## Problem statement
Find the line with "sich bewerben um" in the entries below, then reproduce it and every line after it down to and including the line with "- 中：……有些廣告的要求……是違法的。", exactly.

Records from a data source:
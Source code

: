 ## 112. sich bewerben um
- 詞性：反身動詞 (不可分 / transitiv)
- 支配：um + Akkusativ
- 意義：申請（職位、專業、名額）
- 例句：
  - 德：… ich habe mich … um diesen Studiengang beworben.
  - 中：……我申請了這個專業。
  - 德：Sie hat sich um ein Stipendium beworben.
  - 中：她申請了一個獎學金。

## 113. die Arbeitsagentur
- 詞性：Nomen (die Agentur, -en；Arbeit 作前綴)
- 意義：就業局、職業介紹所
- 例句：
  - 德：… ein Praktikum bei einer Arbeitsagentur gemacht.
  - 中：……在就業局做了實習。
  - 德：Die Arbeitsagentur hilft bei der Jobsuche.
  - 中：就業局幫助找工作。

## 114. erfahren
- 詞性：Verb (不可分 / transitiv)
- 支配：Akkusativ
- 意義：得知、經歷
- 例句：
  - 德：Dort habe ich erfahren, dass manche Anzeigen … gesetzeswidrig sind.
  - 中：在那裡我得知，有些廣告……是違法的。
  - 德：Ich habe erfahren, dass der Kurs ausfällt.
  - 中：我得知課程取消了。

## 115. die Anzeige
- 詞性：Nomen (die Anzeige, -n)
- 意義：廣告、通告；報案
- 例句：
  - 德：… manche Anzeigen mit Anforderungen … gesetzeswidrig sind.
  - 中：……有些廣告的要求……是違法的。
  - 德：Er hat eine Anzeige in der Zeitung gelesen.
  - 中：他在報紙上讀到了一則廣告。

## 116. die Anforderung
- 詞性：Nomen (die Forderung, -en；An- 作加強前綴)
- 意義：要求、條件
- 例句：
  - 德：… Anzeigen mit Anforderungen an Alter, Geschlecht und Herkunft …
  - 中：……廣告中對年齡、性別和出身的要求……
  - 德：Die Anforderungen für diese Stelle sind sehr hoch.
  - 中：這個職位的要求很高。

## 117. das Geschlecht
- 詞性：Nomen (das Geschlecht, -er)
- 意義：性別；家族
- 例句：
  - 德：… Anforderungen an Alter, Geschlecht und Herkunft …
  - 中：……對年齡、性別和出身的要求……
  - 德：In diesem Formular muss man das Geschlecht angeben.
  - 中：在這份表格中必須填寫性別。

## Answer to this problem
: ## 112. sich bewerben um
- 詞性：反身動詞 (不可分 / transitiv)
- 支配：um + Akkusativ
- 意義：申請（職位、專業、名額）
- 例句：
  - 德：… ich habe mich … um diesen Studiengang beworben.
  - 中：……我申請了這個專業。
  - 德：Sie hat sich um ein Stipendium beworben.
  - 中：她申請了一個獎學金。

## 113. die Arbeitsagentur
- 詞性：Nomen (die Agentur, -en；Arbeit 作前綴)
- 意義：就業局、職業介紹所
- 例句：
  - 德：… ein Praktikum bei einer Arbeitsagentur gemacht.
  - 中：……在就業局做了實習。
  - 德：Die Arbeitsagentur hilft bei der Jobsuche.
  - 中：就業局幫助找工作。

## 114. erfahren
- 詞性：Verb (不可分 / transitiv)
- 支配：Akkusativ
- 意義：得知、經歷
- 例句：
  - 德：Dort habe ich erfahren, dass manche Anzeigen … gesetzeswidrig sind.
  - 中：在那裡我得知，有些廣告……是違法的。
  - 德：Ich habe erfahren, dass der Kurs ausfällt.
  - 中：我得知課程取消了。

## 115. die Anzeige
- 詞性：Nomen (die Anzeige, -n)
- 意義：廣告、通告；報案
- 例句：
  - 德：… manche Anzeigen mit Anforderungen … gesetzeswidrig sind.
  - 中：……有些廣告的要求……是違法的。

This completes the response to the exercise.